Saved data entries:
•••••

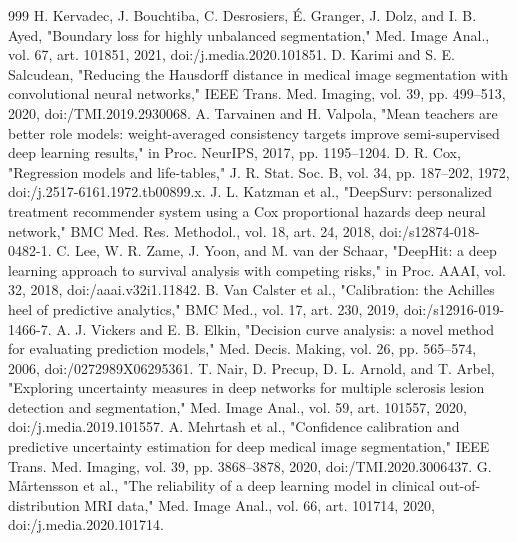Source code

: \documentclass[journal,twoside,web]{ieeecolor}
\begin{document}
\begin{thebibliography}{999}
 H. Kervadec, J. Bouchtiba, C. Desrosiers, É. Granger, J. Dolz, and I. B. Ayed, "Boundary loss for highly unbalanced segmentation," Med. Image Anal., vol. 67, art. 101851, 2021, doi:/\allowbreak j.media.2020.101851.
 D. Karimi and S. E. Salcudean, "Reducing the Hausdorff distance in medical image segmentation with convolutional neural networks," IEEE Trans. Med. Imaging, vol. 39, pp. 499--513, 2020, doi:/\allowbreak TMI.2019.2930068.
 A. Tarvainen and H. Valpola, "Mean teachers are better role models: weight-averaged consistency targets improve semi-supervised deep learning results," in Proc. NeurIPS, 2017, pp. 1195--1204.
 D. R. Cox, "Regression models and life-tables," J. R. Stat. Soc. B, vol. 34, pp. 187--202, 1972, doi:/\allowbreak j.2517-6161.1972.tb00899.x.
 J. L. Katzman et al., "DeepSurv: personalized treatment recommender system using a Cox proportional hazards deep neural network," BMC Med. Res. Methodol., vol. 18, art. 24, 2018, doi:/\allowbreak s12874-018-0482-1.
 C. Lee, W. R. Zame, J. Yoon, and M. van der Schaar, "DeepHit: a deep learning approach to survival analysis with competing risks," in Proc. AAAI, vol. 32, 2018, doi:/\allowbreak aaai.v32i1.11842.
 B. Van Calster et al., "Calibration: the Achilles heel of predictive analytics," BMC Med., vol. 17, art. 230, 2019, doi:/\allowbreak s12916-019-1466-7.
 A. J. Vickers and E. B. Elkin, "Decision curve analysis: a novel method for evaluating prediction models," Med. Decis. Making, vol. 26, pp. 565--574, 2006, doi:/\allowbreak 0272989X06295361.
 T. Nair, D. Precup, D. L. Arnold, and T. Arbel, "Exploring uncertainty measures in deep networks for multiple sclerosis lesion detection and segmentation," Med. Image Anal., vol. 59, art. 101557, 2020, doi:/\allowbreak j.media.2019.101557.
 A. Mehrtash et al., "Confidence calibration and predictive uncertainty estimation for deep medical image segmentation," IEEE Trans. Med. Imaging, vol. 39, pp. 3868--3878, 2020, doi:/\allowbreak TMI.2020.3006437.
 G. Mårtensson et al., "The reliability of a deep learning model in clinical out-of-distribution MRI data," Med. Image Anal., vol. 66, art. 101714, 2020, doi:/\allowbreak j.media.2020.101714.

\end{thebibliography}
\end{document}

•••••

Task brief: Each line from the one containing "C. Lee, W. R." to the final line of the entries above must be returned exactly, and no other line may appear.

Exercise response:
 C. Lee, W. R. Zame, J. Yoon, and M. van der Schaar, "DeepHit: a deep learning approach to survival analysis with competing risks," in Proc. AAAI, vol. 32, 2018, doi:/\allowbreak aaai.v32i1.11842.
 B. Van Calster et al., "Calibration: the Achilles heel of predictive analytics," BMC Med., vol. 17, art. 230, 2019, doi:/\allowbreak s12916-019-1466-7.
 A. J. Vickers and E. B. Elkin, "Decision curve analysis: a novel method for evaluating prediction models," Med. Decis. Making, vol. 26, pp. 565--574, 2006, doi:/\allowbreak 0272989X06295361.
 T. Nair, D. Precup, D. L. Arnold, and T. Arbel, "Exploring uncertainty measures in deep networks for multiple sclerosis lesion detection and segmentation," Med. Image Anal., vol. 59, art. 101557, 2020, doi:/\allowbreak j.media.2019.101557.
 A. Mehrtash et al., "Confidence calibration and predictive uncertainty estimation for deep medical image segmentation," IEEE Trans. Med. Imaging, vol. 39, pp. 3868--3878, 2020, doi:/\allowbreak TMI.2020.3006437.
 G. Mårtensson et al., "The reliability of a deep learning model in clinical out-of-distribution MRI data," Med. Image Anal., vol. 66, art. 101714, 2020, doi:/\allowbreak j.media.2020.101714.

\end{thebibliography}
\end{document}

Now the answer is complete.